Die Konstanzer SPD setzt auf Erneuerung. Mit der 26jährigen Rechtsreferendarin Natalie Woellenstein hat einer der größten SPD- Ortsvereine in Südbaden nicht nur eine neue Frau an der Spitze, sechs von neun Vorstandsmitgliedern wurden neu in ihr Parteiamt gewählt. Woellenstein, die seit knapp vier Jahren auch stellvertretende Landesvorsitzende der Jusos ist, forderte die Partei zu einem aktiven Dialog mit Bürgern und gesellschaftlichen Gruppen auf. Die erste Herausforderung des neuen Ortsvereinsvorstands werden die Landtagswahlen sein, die in knapp 14 Monaten bevorstehen. Woellenstein kämpferisch: "Wir werden mit der "verbrecherischen Bildungspolitik" der CDU abrechnen."

Im vollbesetzten Saal des Hotel Barbarossa trafen sich so viele SPD-
Mitglieder wie seit langem nicht mehr. 45 Neueintritte verzeichnete die Konstanzer SPD im vergangenen Wahljahr, das für die Partei so unbefriedigend verlaufen ist. Zahlreiche Mitglieder wurden für 25, 40 oder gar 50 Jahre Mitgliedschaft ausgezeichnet. Wolfgang Maier, der seit 1959 Sozialdemokrat ist, brachte es auf den Punkt, was viele im Saal dachten: Er freute sich über viele junge Mitglieder und ist daher nicht bange um die Zukunft der SPD.

1971 und 1984 war besonders gute Jahre für die Konstanzer SPD, kommentierte auch Kesting die große Zahl der anstehenden Ehrungen. So gehören die Altstadträte Helga Jauss-
Meyer und Dr. Albert Jung ebenso 40 Jahre der SPD an wie der langjährige Rielasinger Gemeinde-
und Kreisrat Willy Horne oder der noch aktive Stadtrat Herbert Weber. 25 Jahre dabei sind Klaus Konermann, Reinhard Düsterhöft und Anne Eicken.
Der scheidende Vorsitzende Andreas Kesting - er verließ aus beruflichen Gründen Konstanz Ende 2009 - berichtete in seinem letzten Rechenschaftsbericht hauptsächlich von den Wahlkämpfen des vergangenen Jahres. Dass sie trotz großem Engagements nicht erfolgreich waren, spielte im Rückblick keine große Rolle mehr: Die Konstanzer SPD verspürt Lust auf Opposition. Und sie hat dazu eine gute Basis, denn die viele der Wahlkämpfer und der Gemeinderatskandidaten des vergangenen Wahljahrs konnten zu dauerhaften Engegement gewonnen werden. Daher warnte Natalie Woelleinstein in ihrer Vorstellungsrede die politische Konkurrenz selbstbewusst: "Zieht Euch warm an".
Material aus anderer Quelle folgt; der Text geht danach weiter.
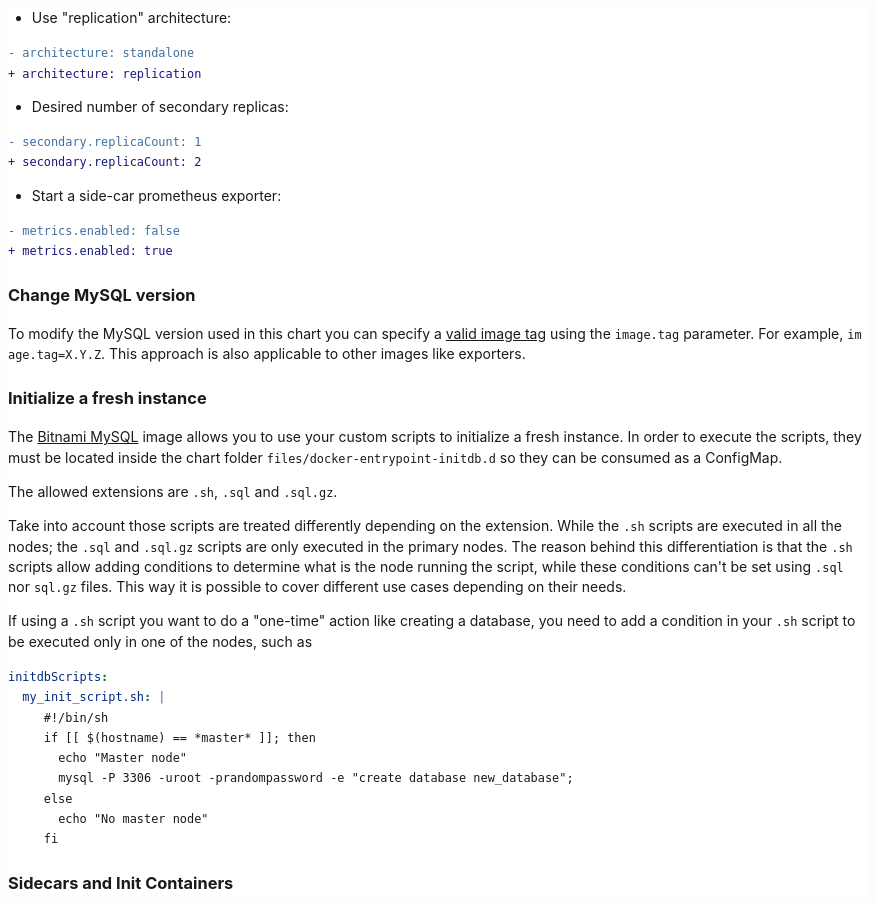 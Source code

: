 - Use "replication" architecture:

```diff
- architecture: standalone
+ architecture: replication
```

- Desired number of secondary replicas:

```diff
- secondary.replicaCount: 1
+ secondary.replicaCount: 2
```

- Start a side-car prometheus exporter:

```diff
- metrics.enabled: false
+ metrics.enabled: true
```

### Change MySQL version

To modify the MySQL version used in this chart you can specify a [valid image tag](https://hub.docker.com/r/bitnami/mysql/tags/) using the `image.tag` parameter. For example, `image.tag=X.Y.Z`. This approach is also applicable to other images like exporters.

### Initialize a fresh instance

The [Bitnami MySQL](https://github.com/bitnami/bitnami-docker-mysql) image allows you to use your custom scripts to initialize a fresh instance. In order to execute the scripts, they must be located inside the chart folder `files/docker-entrypoint-initdb.d` so they can be consumed as a ConfigMap.

The allowed extensions are `.sh`, `.sql` and `.sql.gz`.

Take into account those scripts are treated differently depending on the extension. While the `.sh` scripts are executed in all the nodes; the `.sql` and `.sql.gz` scripts are only executed in the primary nodes. The reason behind this differentiation is that the `.sh` scripts allow adding conditions to determine what is the node running the script, while these conditions can't be set using `.sql` nor `sql.gz` files. This way it is possible to cover different use cases depending on their needs.

If using a `.sh` script you want to do a "one-time" action like creating a database, you need to add a condition in your `.sh` script to be executed only in one of the nodes, such as

```yaml
initdbScripts:
  my_init_script.sh: |
     #!/bin/sh
     if [[ $(hostname) == *master* ]]; then
       echo "Master node"
       mysql -P 3306 -uroot -prandompassword -e "create database new_database";
     else
       echo "No master node"
     fi
```

### Sidecars and Init Containers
So fiel es auch weiteren langjährigen Vorstandsmitgliedern wie Sonja Hotz, Axel-Michael Unger oder Horst-Hubertus Krug leicht, ihre Ämter an frische Kräfte weiterzugeben, nicht ohne zu versichern, dass sie sich auch ohne Amt weiter engagieren werden.
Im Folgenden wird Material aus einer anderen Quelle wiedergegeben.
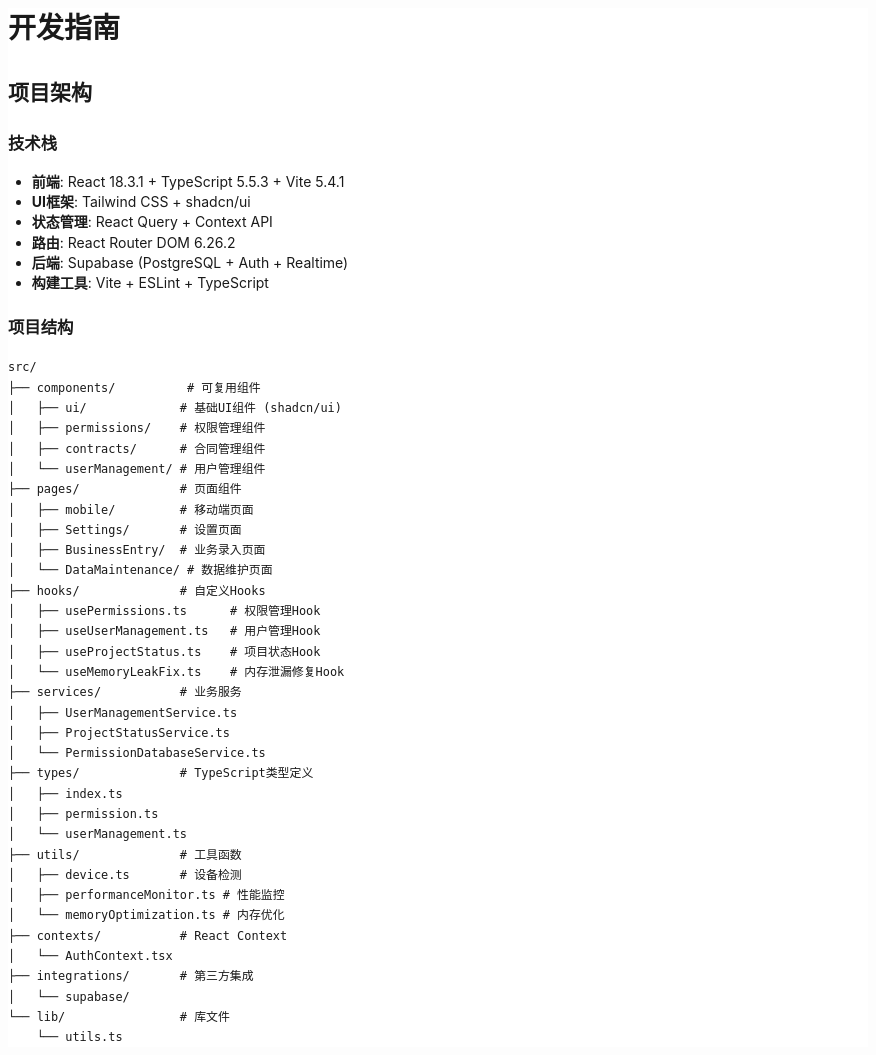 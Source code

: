 # 开发指南

## 项目架构

### 技术栈
- **前端**: React 18.3.1 + TypeScript 5.5.3 + Vite 5.4.1
- **UI框架**: Tailwind CSS + shadcn/ui
- **状态管理**: React Query + Context API
- **路由**: React Router DOM 6.26.2
- **后端**: Supabase (PostgreSQL + Auth + Realtime)
- **构建工具**: Vite + ESLint + TypeScript

### 项目结构
```
src/
├── components/          # 可复用组件
│   ├── ui/             # 基础UI组件 (shadcn/ui)
│   ├── permissions/    # 权限管理组件
│   ├── contracts/      # 合同管理组件
│   └── userManagement/ # 用户管理组件
├── pages/              # 页面组件
│   ├── mobile/         # 移动端页面
│   ├── Settings/       # 设置页面
│   ├── BusinessEntry/  # 业务录入页面
│   └── DataMaintenance/ # 数据维护页面
├── hooks/              # 自定义Hooks
│   ├── usePermissions.ts      # 权限管理Hook
│   ├── useUserManagement.ts   # 用户管理Hook
│   ├── useProjectStatus.ts    # 项目状态Hook
│   └── useMemoryLeakFix.ts    # 内存泄漏修复Hook
├── services/           # 业务服务
│   ├── UserManagementService.ts
│   ├── ProjectStatusService.ts
│   └── PermissionDatabaseService.ts
├── types/              # TypeScript类型定义
│   ├── index.ts
│   ├── permission.ts
│   └── userManagement.ts
├── utils/              # 工具函数
│   ├── device.ts       # 设备检测
│   ├── performanceMonitor.ts # 性能监控
│   └── memoryOptimization.ts # 内存优化
├── contexts/           # React Context
│   └── AuthContext.tsx
├── integrations/       # 第三方集成
│   └── supabase/
└── lib/                # 库文件
    └── utils.ts
```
Bildung und Integration sind politische Schwerpunkte, die die Konstanzer SPD in den nächsten beiden Jahren bevorzugt bearbeiten will. Diese politische Ausrichtung spiegelt sich auch in den Biographien und Erfahrungen der neuen Vorstandsmitgliedern wider.
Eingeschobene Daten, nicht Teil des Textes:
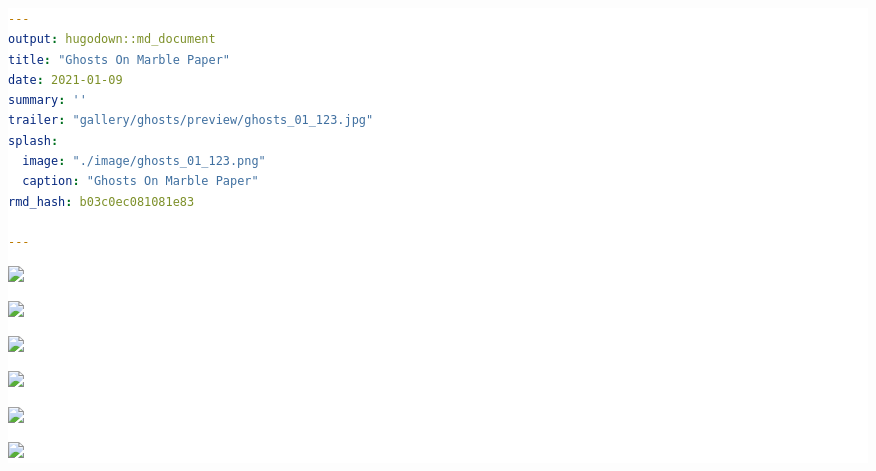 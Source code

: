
 ```yaml
---
output: hugodown::md_document
title: "Ghosts On Marble Paper"
date: 2021-01-09
summary: ''
trailer: "gallery/ghosts/preview/ghosts_01_123.jpg"
splash:
  image: "./image/ghosts_01_123.png"
  caption: "Ghosts On Marble Paper"
rmd_hash: b03c0ec081081e83

---
```


<div class="highlight">

<div class="gal">

<div class="container-fluid">

<div class="row">

<div class="col-lg-3 col-md-4 col-sm-6 col-xs-12 p-2">

<a href="https://djnavarro.net/series-ghosts/image/ghosts_01_102.png"><img width = 100% src="https://djnavarro.net/series-ghosts/preview/ghosts_01_102.jpg"></a>

</div>

<div class="col-lg-3 col-md-4 col-sm-6 col-xs-12 p-2">

<a href="https://djnavarro.net/series-ghosts/image/ghosts_01_103.png"><img width = 100% src="https://djnavarro.net/series-ghosts/preview/ghosts_01_103.jpg"></a>

</div>

<div class="col-lg-3 col-md-4 col-sm-6 col-xs-12 p-2">

<a href="https://djnavarro.net/series-ghosts/image/ghosts_01_110.png"><img width = 100% src="https://djnavarro.net/series-ghosts/preview/ghosts_01_110.jpg"></a>

</div>

<div class="col-lg-3 col-md-4 col-sm-6 col-xs-12 p-2">

<a href="https://djnavarro.net/series-ghosts/image/ghosts_01_114.png"><img width = 100% src="https://djnavarro.net/series-ghosts/preview/ghosts_01_114.jpg"></a>

</div>

<div class="col-lg-3 col-md-4 col-sm-6 col-xs-12 p-2">

<a href="https://djnavarro.net/series-ghosts/image/ghosts_01_115.png"><img width = 100% src="https://djnavarro.net/series-ghosts/preview/ghosts_01_115.jpg"></a>

</div>

<div class="col-lg-3 col-md-4 col-sm-6 col-xs-12 p-2">

<a href="https://djnavarro.net/series-ghosts/image/ghosts_01_119.png"><img width = 100% src="https://djnavarro.net/series-ghosts/preview/ghosts_01_119.jpg"></a>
Neben Woellenstein wurden in den Vorstand gewählt:
Prof. Dr. Uwe Herwig und
Zahide Sarikas sind Woellensteins Stellvertreter, für die Finanzen ist nun
Regina Bendokat verantwortlich, Schriftführerin wurde
Andrea Kreuziger.
Fabian Parsch,
Frieder Schindele,
Patrick Kleindienst und
Alex Friedrichs gehören als Beisitzer dem Vorstand an.
Posieren für die Presse: Uwe Herwig, Natalie Woellenstein und Zahide Sarikas.